Quick Jot of Common Experimental Methods in Interpretability

Circuits

  1. Attention (QK-OV) Circuits; Path Patching
  2. Attribution Graphs; use either Cross Layer Transcoders (CLTs) or per-layer Transcoders

Sparsifying Methods

Linear Methods

  1. Steering Vectors: Assume that an activation (let's say in the residual stream) \(h\) can be composed of steering vector \(v\), on-or-off features \(v\) is a vector of all 1's or -1's, and noise \(\epsilon\) such that

$$h = z \cdot w + \epsilon$

  • TODO: is v all 1's or all -1'2 with shape d_model if for residual? Does w need to be sparse?
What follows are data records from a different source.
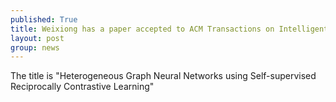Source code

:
 ```yaml
---
published: True
title: Weixiong has a paper accepted to ACM Transactions on Intelligent Systems and Technology
layout: post
group: news
---
```

The title is "Heterogeneous Graph Neural Networks using Self-supervised Reciprocally Contrastive Learning"

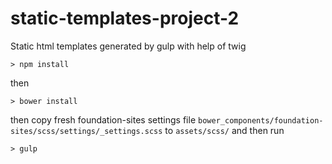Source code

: # static-templates-project-2
Static html templates generated by gulp with help of twig

```
> npm install
```

then

```
> bower install
```

then copy fresh foundation-sites settings file `bower_components/foundation-sites/scss/settings/_settings.scss`  to `assets/scss/` and then run

```
> gulp
```
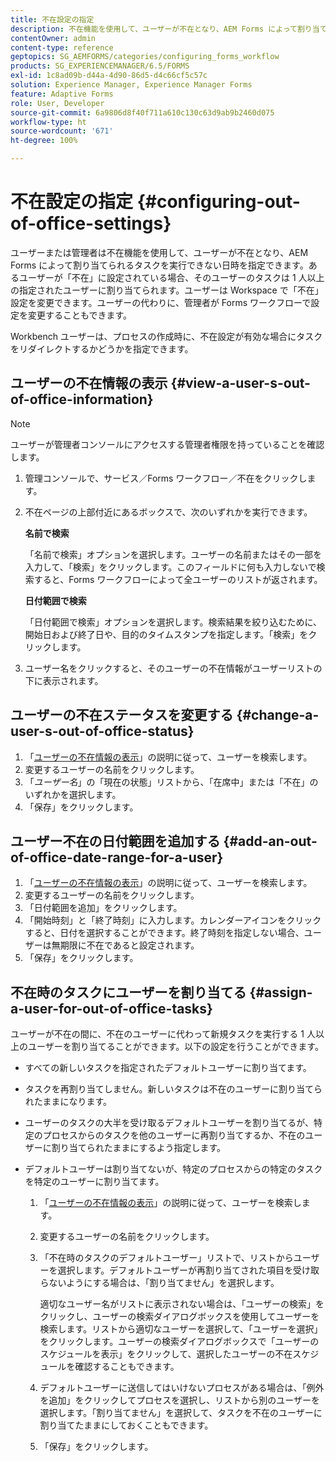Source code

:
 ```yaml
---
title: 不在設定の指定
description: 不在機能を使用して、ユーザーが不在となり、AEM Forms によって割り当てられるタスクを実行できない日時を指定できます。
contentOwner: admin
content-type: reference
geptopics: SG_AEMFORMS/categories/configuring_forms_workflow
products: SG_EXPERIENCEMANAGER/6.5/FORMS
exl-id: 1c8ad09b-d44a-4d90-86d5-d4c66cf5c57c
solution: Experience Manager, Experience Manager Forms
feature: Adaptive Forms
role: User, Developer
source-git-commit: 6a9806d8f40f711a610c130c63d9ab9b2460d075
workflow-type: ht
source-wordcount: '671'
ht-degree: 100%

---
```


# 不在設定の指定 {#configuring-out-of-office-settings}

ユーザーまたは管理者は不在機能を使用して、ユーザーが不在となり、AEM Forms によって割り当てられるタスクを実行できない日時を指定できます。あるユーザーが「不在」に設定されている場合、そのユーザーのタスクは 1 人以上の指定されたユーザーに割り当てられます。ユーザーは Workspace で「不在」設定を変更できます。ユーザーの代わりに、管理者が Forms ワークフローで設定を変更することもできます。

Workbench ユーザーは、プロセスの作成時に、不在設定が有効な場合にタスクをリダイレクトするかどうかを指定できます。

## ユーザーの不在情報の表示 {#view-a-user-s-out-of-office-information}

>[!NOTE]
> 
> ユーザーが管理者コンソールにアクセスする管理者権限を持っていることを確認します。

1. 管理コンソールで、サービス／Forms ワークフロー／不在をクリックします。
1. 不在ページの上部付近にあるボックスで、次のいずれかを実行できます。

   **名前で検索**

   「名前で検索」オプションを選択します。ユーザーの名前またはその一部を入力して、「検索」をクリックします。このフィールドに何も入力しないで検索すると、Forms ワークフローによって全ユーザーのリストが返されます。

   **日付範囲で検索**

   「日付範囲で検索」オプションを選択します。検索結果を絞り込むために、開始日および終了日や、目的のタイムスタンプを指定します。「検索」をクリックします。

1. ユーザー名をクリックすると、そのユーザーの不在情報がユーザーリストの下に表示されます。

## ユーザーの不在ステータスを変更する {#change-a-user-s-out-of-office-status}

1. 「[ユーザーの不在情報の表示](configuring-out-office-settings.md#view-a-user-s-out-of-office-information)」の説明に従って、ユーザーを検索します。
1. 変更するユーザーの名前をクリックします。
1. 「*ユーザー名*」の「現在の状態」リストから、「在席中」または「不在」のいずれかを選択します。
1. 「保存」をクリックします。

## ユーザー不在の日付範囲を追加する {#add-an-out-of-office-date-range-for-a-user}

1. 「[ユーザーの不在情報の表示](configuring-out-office-settings.md#view-a-user-s-out-of-office-information)」の説明に従って、ユーザーを検索します。
1. 変更するユーザーの名前をクリックします。
1. 「日付範囲を追加」をクリックします。
1. 「開始時刻」と「終了時刻」に入力します。カレンダーアイコンをクリックすると、日付を選択することができます。終了時刻を指定しない場合、ユーザーは無期限に不在であると設定されます。
1. 「保存」をクリックします。

## 不在時のタスクにユーザーを割り当てる {#assign-a-user-for-out-of-office-tasks}

ユーザーが不在の間に、不在のユーザーに代わって新規タスクを実行する 1 人以上のユーザーを割り当てることができます。以下の設定を行うことができます。

* すべての新しいタスクを指定されたデフォルトユーザーに割り当てます。
* タスクを再割り当てしません。新しいタスクは不在のユーザーに割り当てられたままになります。
* ユーザーのタスクの大半を受け取るデフォルトユーザーを割り当てるが、特定のプロセスからのタスクを他のユーザーに再割り当てするか、不在のユーザーに割り当てられたままにするよう指定します。
* デフォルトユーザーは割り当てないが、特定のプロセスからの特定のタスクを特定のユーザーに割り当てます。

   1. 「[ユーザーの不在情報の表示](configuring-out-office-settings.md#view-a-user-s-out-of-office-information)」の説明に従って、ユーザーを検索します。
   1. 変更するユーザーの名前をクリックします。
   1. 「不在時のタスクのデフォルトユーザー」リストで、リストからユーザーを選択します。デフォルトユーザーが再割り当てされた項目を受け取らないようにする場合は、「割り当てません」を選択します。

      適切なユーザー名がリストに表示されない場合は、「ユーザーの検索」をクリックし、ユーザーの検索ダイアログボックスを使用してユーザーを検索します。リストから適切なユーザーを選択して、「ユーザーを選択」をクリックします。ユーザーの検索ダイアログボックスで「ユーザーのスケジュールを表示」をクリックして、選択したユーザーの不在スケジュールを確認することもできます。

   1. デフォルトユーザーに送信してはいけないプロセスがある場合は、「例外を追加」をクリックしてプロセスを選択し、リストから別のユーザーを選択します。「割り当てません」を選択して、タスクを不在のユーザーに割り当てたままにしておくこともできます。
   1. 「保存」をクリックします。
I don't think so

  • Linear Probe: \(y hat = \sigma (v \cdot x + b)\)

  • TODO: does

  • LoRA Adaptors (not too much work on interpreting LoRA adaptors to my knowledge since it comes from a training efficiency motivation): For each weight matrix in the model, learn a lower rank (usually 2-16) A and B matrix to add:

Given a weight matrix \(W \in \mathbb{R}^{d1 \times d2}\) and matrices \(A \in \mathbb{R}^{d1 \times R}\), \(B \in \mathbb{R}^{R \times d2}\), compute the transformation of vector \(x \in \mathbb{R}^{d1}\) as:

\[x' = (xW + (xA)B)^\top\]

Sparse MLP Methods

  1. Sparse Autoencoder (an MLP with an overcomplete[8x, 16x, 32x] up projection space with an L1 penalty) meant to reconstruct activations (can be anywhere; commonly residual stream, MLP activations)

  2. Transcoders: map \(MLP_{in}\) to \(MLP_{out}\) with a sparse up_projection

Levels of Abstraction

  1. Attention Circuits
  2. Feature Graphs (subgraph of Attribution Graphs)
  3. Neurons (problematic because polysemantic)
  4. Attention Head / MLP